System Improvement Roadmap
1. Purpose
This document tracks the highest-value engineering and product improvements for the StableSteering system itself.
It focuses on:
- runtime reliability
- user experience
- observability
- performance
- maintainability
- release and deployment quality
It does not focus on research questions or study design.

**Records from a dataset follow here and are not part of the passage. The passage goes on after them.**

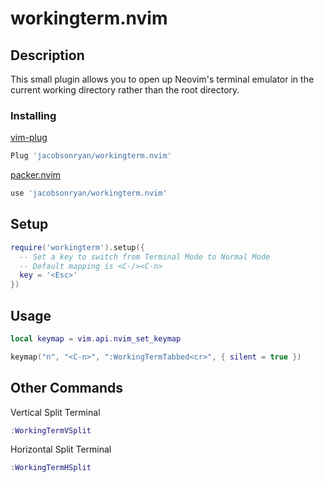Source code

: # workingterm.nvim

## Description

This small plugin allows you to open up Neovim's terminal emulator in the current working directory rather than the root directory.

### Installing

[vim-plug](https://github.com/junegunn/vim-plug) 
```lua
Plug 'jacobsonryan/workingterm.nvim'
```

[packer.nvim](https://github.com/wbthomason/packer.nvim) 
```lua
use 'jacobsonryan/workingterm.nvim'
```

## Setup
```lua
require('workingterm').setup({
  -- Set a key to switch from Terminal Mode to Normal Mode
  -- Default mapping is <C-/><C-n>
  key = '<Esc>'
})
```

## Usage
```lua
local keymap = vim.api.nvim_set_keymap

keymap("n", "<C-n>", ":WorkingTermTabbed<cr>", { silent = true })
```
## Other Commands
Vertical Split Terminal
```lua
:WorkingTermVSplit
```
Horizontal Split Terminal
```lua
:WorkingTermHSplit
```
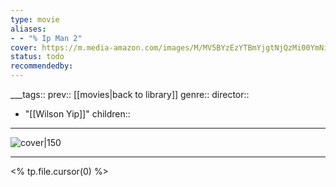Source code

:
 ```yaml
---
type: movie
aliases:
- - "% Ip Man 2"
cover: https://m.media-amazon.com/images/M/MV5BYzEzYTBmYjgtNjQzMi00YmNiLTkyZGItOGFhMzEzOWY3MjI4XkEyXkFqcGc@._V1_SX300.jpg
status: todo
recommendedby:
---
```

___tags:: prev:: [[movies|back to library]]
genre::
director:: 
  - "[[Wilson Yip]]"
children::
___
![cover|150](https://m.media-amazon.com/images/M/MV5BYzEzYTBmYjgtNjQzMi00YmNiLTkyZGItOGFhMzEzOWY3MjI4XkEyXkFqcGc@._V1_SX300.jpg)
___
<% tp.file.cursor(0) %>
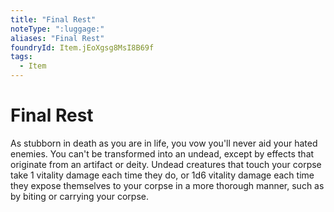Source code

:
 ```yaml
---
title: "Final Rest"
noteType: ":luggage:"
aliases: "Final Rest"
foundryId: Item.jEoXgsg8MsI8B69f
tags:
  - Item
---
```


# Final Rest

As stubborn in death as you are in life, you vow you'll never aid your hated enemies. You can't be transformed into an undead, except by effects that originate from an artifact or deity. Undead creatures that touch your corpse take 1 vitality damage each time they do, or 1d6 vitality damage each time they expose themselves to your corpse in a more thorough manner, such as by biting or carrying your corpse.
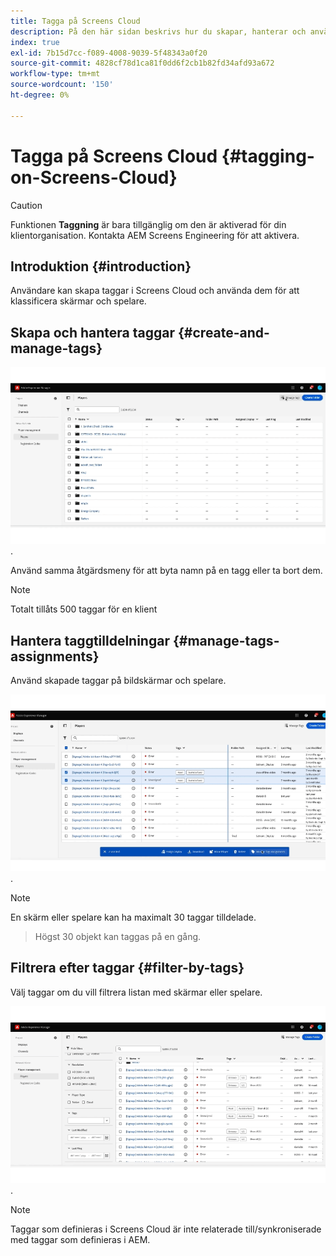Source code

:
 ```yaml
---
title: Tagga på Screens Cloud
description: På den här sidan beskrivs hur du skapar, hanterar och använder taggar i Screens Cloud.
index: true
exl-id: 7b15d7cc-f089-4008-9039-5f48343a0f20
source-git-commit: 4828cf78d1ca81f0dd6f2cb1b82fd34afd93a672
workflow-type: tm+mt
source-wordcount: '150'
ht-degree: 0%

---
```


# Tagga på Screens Cloud {#tagging-on-Screens-Cloud}

>[!CAUTION]
>
>Funktionen **Taggning** är bara tillgänglig om den är aktiverad för din klientorganisation. Kontakta AEM Screens Engineering för att aktivera.

## Introduktion {#introduction}

Användare kan skapa taggar i Screens Cloud och använda dem för att klassificera skärmar och spelare.

## Skapa och hantera taggar {#create-and-manage-tags}

![skapa tagg](assets/tagging/create-tag.gif).

Använd samma åtgärdsmeny för att byta namn på en tagg eller ta bort dem.

>[!NOTE]
> 
> Totalt tillåts 500 taggar för en klient

## Hantera taggtilldelningar {#manage-tags-assignments}

Använd skapade taggar på bildskärmar och spelare.

![hantera taggtilldelningar](assets/tagging/assign-tags-to-players.gif).

>[!NOTE]
>
> En skärm eller spelare kan ha maximalt 30 taggar tilldelade.
> > Högst 30 objekt kan taggas på en gång.

## Filtrera efter taggar {#filter-by-tags}

Välj taggar om du vill filtrera listan med skärmar eller spelare.

![filtrera efter taggar](assets/tagging/filter-by-tags.gif).

>[!NOTE]
> 
> Taggar som definieras i Screens Cloud är inte relaterade till/synkroniserade med taggar som definieras i AEM.
> 
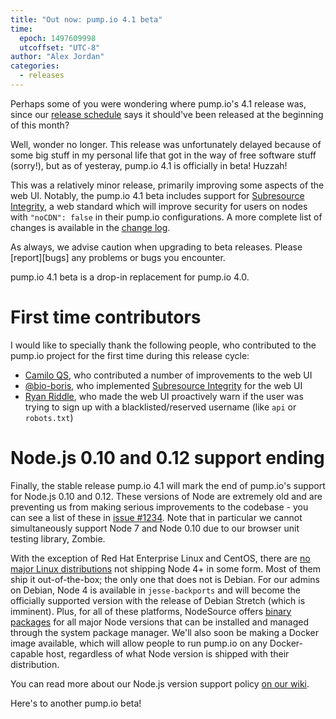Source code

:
 ```yaml
---
title: "Out now: pump.io 4.1 beta"
time:
  epoch: 1497609998
  utcoffset: "UTC-8"
author: "Alex Jordan"
categories:
  - releases
---
```


Perhaps some of you were wondering where pump.io's 4.1 release was, since our [release schedule][] says it should've been released at the beginning of this month?

Well, wonder no longer. This release was unfortunately delayed because of some big stuff in my personal life that got in the way of free software stuff (sorry!), but as of yesteray, pump.io 4.1 is officially in beta! Huzzah!

This was a relatively minor release, primarily improving some aspects of the web UI. Notably, the pump.io 4.1 beta includes support for [Subresource Integrity][], a web standard which will improve security for users on nodes with `"noCDN": false` in their pump.io configurations. A more complete list of changes is available in the [change log][].

As always, we advise caution when upgrading to beta releases. Please [report][bugs] any problems or bugs you encounter.

pump.io 4.1 beta is a drop-in replacement for pump.io 4.0.

# First time contributors

I would like to specially thank the following people, who contributed to the pump.io project for the first time during this release cycle:

* [Camilo QS][], who contributed a number of improvements to the web UI
* [@bio-boris][], who implemented [Subresource Integrity][] for the web UI
* [Ryan Riddle][], who made the web UI proactively warn if the user was trying to sign up with a blacklisted/reserved username (like `api` or `robots.txt`)

# Node.js 0.10 and 0.12 support ending

Finally, the stable release pump.io 4.1 will mark the end of pump.io's support for Node.js 0.10 and 0.12. These versions of Node are extremely old and are preventing us from making serious improvements to the codebase - you can see a list of these in [issue #1234][]. Note that in particular we cannot simultaneously support Node 7 and Node 0.10 due to our browser unit testing library, Zombie.

With the exception of Red Hat Enterprise Linux and CentOS, there are [no major Linux distributions][nodecompat] not shipping Node 4+ in some form. Most of them ship it out-of-the-box; the only one that does not is Debian. For our admins on Debian, Node 4 is available in `jesse-backports` and will become the officially supported version with the release of Debian Stretch (which is imminent). Plus, for all of these platforms, NodeSource offers [binary packages][] for all major Node versions that can be installed and managed through the system package manager. We'll also soon be making a Docker image available, which will allow people to run pump.io on any Docker-capable host, regardless of what Node version is shipped with their distribution.

You can read more about our Node.js version support policy [on our wiki][versions].

Here's to another pump.io beta!

 [release schedule]: https://github.com/pump-io/pump.io/wiki/Release-cycle
 [Subresource Integrity]: https://developer.mozilla.org/en-US/docs/Web/Security/Subresource_Integrity
 [change log]: https://github.com/pump-io/pump.io/blob/master/CHANGELOG.md#410-beta-0---2017-06-15
 [report]: https://github.com/pump-io/pump.io/issues/new
 [Camilo QS]: https://github.com/vxcamiloxv
 [@bio-boris]: https://github.com/bio-boris
 [Ryan Riddle]: https://github.com/RyanRiddle
 [issue #1234]: https://github.com/pump-io/pump.io/issues/1234
 [nodecompat]: https://nodecompat.com/
 [binary packages]: https://github.com/nodesource/distributions
 [versions]: https://github.com/pump-io/pump.io/wiki/Node.js-version-support-policy
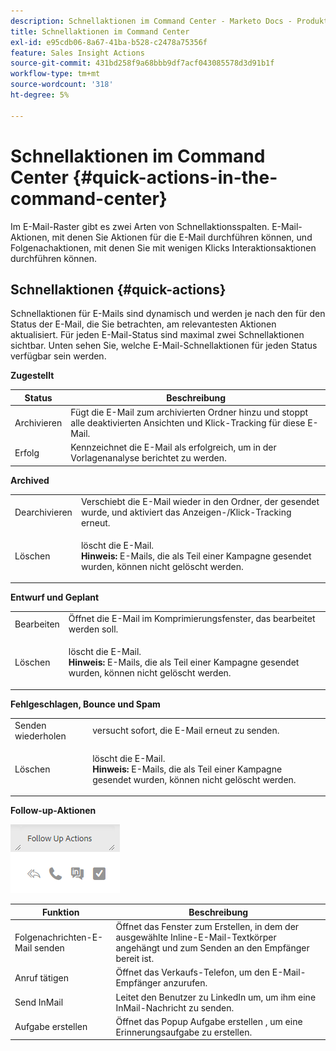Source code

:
 ```yaml
---
description: Schnellaktionen im Command Center - Marketo Docs - Produktdokumentation
title: Schnellaktionen im Command Center
exl-id: e95cdb06-8a67-41ba-b528-c2478a75356f
feature: Sales Insight Actions
source-git-commit: 431bd258f9a68bbb9df7acf043085578d3d91b1f
workflow-type: tm+mt
source-wordcount: '318'
ht-degree: 5%

---
```


# Schnellaktionen im Command Center {#quick-actions-in-the-command-center}

Im E-Mail-Raster gibt es zwei Arten von Schnellaktionsspalten. E-Mail-Aktionen, mit denen Sie Aktionen für die E-Mail durchführen können, und Folgenachaktionen, mit denen Sie mit wenigen Klicks Interaktionsaktionen durchführen können.

## Schnellaktionen {#quick-actions}

Schnellaktionen für E-Mails sind dynamisch und werden je nach den für den Status der E-Mail, die Sie betrachten, am relevantesten Aktionen aktualisiert. Für jeden E-Mail-Status sind maximal zwei Schnellaktionen sichtbar. Unten sehen Sie, welche E-Mail-Schnellaktionen für jeden Status verfügbar sein werden.

**Zugestellt**

| Status | Beschreibung |
|---|---|
| Archivieren | Fügt die E-Mail zum archivierten Ordner hinzu und stoppt alle deaktivierten Ansichten und Klick-Tracking für diese E-Mail. |
| Erfolg | Kennzeichnet die E-Mail als erfolgreich, um in der Vorlagenanalyse berichtet zu werden. |

**Archived**

<table> 
 <colgroup> 
  <col> 
  <col> 
 </colgroup> 
 <tbody> 
  <tr> 
   <td>Dearchivieren</td> 
   <td>Verschiebt die E-Mail wieder in den Ordner, der gesendet wurde, und aktiviert das Anzeigen-/Klick-Tracking erneut.</td> 
  </tr> 
  <tr> 
   <td>Löschen</td> 
   <td><p>löscht die E-Mail.<br><strong>Hinweis:</strong> E-Mails, die als Teil einer Kampagne gesendet wurden, können nicht gelöscht werden.</p></td> 
  </tr> 
 </tbody> 
</table>

**Entwurf und Geplant**

<table> 
 <colgroup> 
  <col> 
  <col> 
 </colgroup> 
 <tbody> 
  <tr> 
   <td>Bearbeiten</td> 
   <td>Öffnet die E-Mail im Komprimierungsfenster, das bearbeitet werden soll.</td> 
  </tr> 
  <tr> 
   <td>Löschen</td> 
   <td><p>löscht die E-Mail.<br><strong>Hinweis:</strong> E-Mails, die als Teil einer Kampagne gesendet wurden, können nicht gelöscht werden.</p></td> 
  </tr> 
 </tbody> 
</table>

**Fehlgeschlagen, Bounce und Spam**

<table> 
 <colgroup> 
  <col> 
  <col> 
 </colgroup> 
 <tbody> 
  <tr> 
   <td>Senden wiederholen</td> 
   <td>versucht sofort, die E-Mail erneut zu senden.</td> 
  </tr> 
  <tr> 
   <td>Löschen</td> 
   <td><p>löscht die E-Mail.<br><strong>Hinweis:</strong> E-Mails, die als Teil einer Kampagne gesendet wurden, können nicht gelöscht werden.</p></td> 
  </tr> 
 </tbody> 
</table>

**Follow-up-Aktionen**

![](assets/quick-actions-in-the-command-center-1.png)

| Funktion | Beschreibung |
|---|---|
| Folgenachrichten-E-Mail senden | Öffnet das Fenster zum Erstellen, in dem der ausgewählte Inline-E-Mail-Textkörper angehängt und zum Senden an den Empfänger bereit ist. |
| Anruf tätigen | Öffnet das Verkaufs-Telefon, um den E-Mail-Empfänger anzurufen. |
| Send InMail | Leitet den Benutzer zu LinkedIn um, um ihm eine InMail-Nachricht zu senden. |
| Aufgabe erstellen | Öffnet das Popup Aufgabe erstellen , um eine Erinnerungsaufgabe zu erstellen. |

Those belong in:
2. Current Baseline
The current MVP already includes:
- a FastAPI backend
- a real GPU-backed Diffusers runtime by default
- SQLite-backed local persistence
- async round generation and feedback jobs
- replay export
- runtime diagnostics
- backend and frontend tracing
- per-session HTML trace reports
- browser and backend test coverage
- GitHub Pages documentation publishing
The next phase is not about making the system merely functional. It is about making it faster to trust, easier to extend, and safer to operate in real research workflows.
3. Priority Levels
-
P0Important to system trust, correctness, or operator safety. -
P1Important to day-to-day usability and research throughput. -
P2Valuable polish, scale, or long-term maintainability work.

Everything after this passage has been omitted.